Kania Gostyń nie miała litości dla Rydzyniaka Rydzyna. W sobotnim spotkaniu drużyna Jędrzeja Kędziory pokonała trzeci zespół leszczyńskiej klasy okręgowej 6 : 0.
Kania z Rydzyniakiem zmierzą się w finale Pucharu Polski OZPN Leszno i w dzisiejszym spotkaniu rywalizujące drużyny mogły "zbadać swoje siły". Zdecydowanie większą moc pokazała Kania, która wygrała pewnie 6 : 0. Doskonale dzisiejsze spotkanie zakończył Radosław Wachowski, który w niespełna dziesięć minut zaliczył hat-trick'a. - Na początku spotkania goście oddali parę strzałów i Damian mógł się dobrze "rozgrzać". Jestem zadowolony z gry i wyniku. Niestety odnowiła się kontuzja Mikołajowi Olejniczakowi i trzeba będzie dalej sobie radzić grupą 13-14 zawodników, a grania przed nami coraz więcej. Nie lekceważymy żadnego przeciwnika. Wiem, że rywal nie wystąpił, podobnie jak my, w optymalnym składzie. Każdy ma swoje problemy. Przed finału pucharu mam nadzieję, że wrócą Fechner, Tomczak. Będziemy silni, mocni i wygramy przekonująco ten puchar - powiedział po meczu trener Kani Gostyń Jędrzej Kędziora.

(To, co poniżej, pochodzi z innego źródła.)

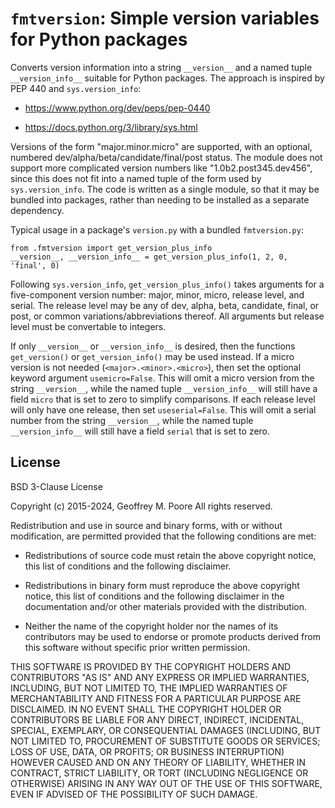 # `fmtversion`:  Simple version variables for Python packages

Converts version information into a string `__version__` and a named tuple
`__version_info__` suitable for Python packages.  The approach is inspired
by PEP 440 and `sys.version_info`:

  * https://www.python.org/dev/peps/pep-0440

  * https://docs.python.org/3/library/sys.html

Versions of the form "major.minor.micro" are supported, with an optional,
numbered dev/alpha/beta/candidate/final/post status.  The module does not
support more complicated version numbers like "1.0b2.post345.dev456", since
this does not fit into a named tuple of the form used by `sys.version_info`.
The code is written as a single module, so that it may be bundled into
packages, rather than needing to be installed as a separate dependency.

Typical usage in a package's `version.py` with a bundled `fmtversion.py`:

```
from .fmtversion import get_version_plus_info
__version__, __version_info__ = get_version_plus_info(1, 2, 0, 'final', 0)
```

Following `sys.version_info`, `get_version_plus_info()` takes arguments
for a five-component version number:  major, minor, micro, release level, and
serial.  The release level may be any of dev, alpha, beta, candidate, final, or
post, or common variations/abbreviations thereof.  All arguments but
release level must be convertable to integers.

If only `__version__` or `__version_info__` is desired, then the functions
`get_version()` or `get_version_info()` may be used instead.  If a micro
version is not needed (`<major>.<minor>.<micro>`), then set the optional
keyword argument `usemicro=False`.  This will omit a micro version from the
string `__version__`, while the named tuple `__version_info__` will still
have a field `micro` that is set to zero to simplify comparisons.  If each
release level will only have one release, then set `useserial=False`.  This
will omit a serial number from the string `__version__`, while the
named tuple `__version_info__` will still have a field `serial` that is set
to zero.


## License

BSD 3-Clause License

Copyright (c) 2015-2024, Geoffrey M. Poore
All rights reserved.

Redistribution and use in source and binary forms, with or without
modification, are permitted provided that the following conditions are met:

* Redistributions of source code must retain the above copyright notice, this
  list of conditions and the following disclaimer.

* Redistributions in binary form must reproduce the above copyright notice,
  this list of conditions and the following disclaimer in the documentation
  and/or other materials provided with the distribution.

* Neither the name of the copyright holder nor the names of its
  contributors may be used to endorse or promote products derived from
  this software without specific prior written permission.

THIS SOFTWARE IS PROVIDED BY THE COPYRIGHT HOLDERS AND CONTRIBUTORS "AS IS"
AND ANY EXPRESS OR IMPLIED WARRANTIES, INCLUDING, BUT NOT LIMITED TO, THE
IMPLIED WARRANTIES OF MERCHANTABILITY AND FITNESS FOR A PARTICULAR PURPOSE ARE
DISCLAIMED. IN NO EVENT SHALL THE COPYRIGHT HOLDER OR CONTRIBUTORS BE LIABLE
FOR ANY DIRECT, INDIRECT, INCIDENTAL, SPECIAL, EXEMPLARY, OR CONSEQUENTIAL
DAMAGES (INCLUDING, BUT NOT LIMITED TO, PROCUREMENT OF SUBSTITUTE GOODS OR
SERVICES; LOSS OF USE, DATA, OR PROFITS; OR BUSINESS INTERRUPTION) HOWEVER
CAUSED AND ON ANY THEORY OF LIABILITY, WHETHER IN CONTRACT, STRICT LIABILITY,
OR TORT (INCLUDING NEGLIGENCE OR OTHERWISE) ARISING IN ANY WAY OUT OF THE USE
OF THIS SOFTWARE, EVEN IF ADVISED OF THE POSSIBILITY OF SUCH DAMAGE.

Kania Gostyń - Rydzyniak Rydzyna 6 : 0 (1 : 0)
1 : 0 - Narcyz Gendera (27')
2 : 0 - Przemysław Pawlaczyk - z rzutu karnego (47')
3 : 0 - Mateusz Mucha (68')
4 : 0 - Radosław Wachowski (81')
5 : 0 - Radosław Wachowski (84')
6 : 0 - Radosław Wachowski (89')
Kania: Wujczak - Wytykowski (75' T. Hajduk), Krzyżostaniak, Maćkowski, Łapawa, Mucha, Gendera, Chwaliszewski (75' N. Olejniczak), Wachowski, Aksamit, M. Olejniczak (47' Pawlaczyk)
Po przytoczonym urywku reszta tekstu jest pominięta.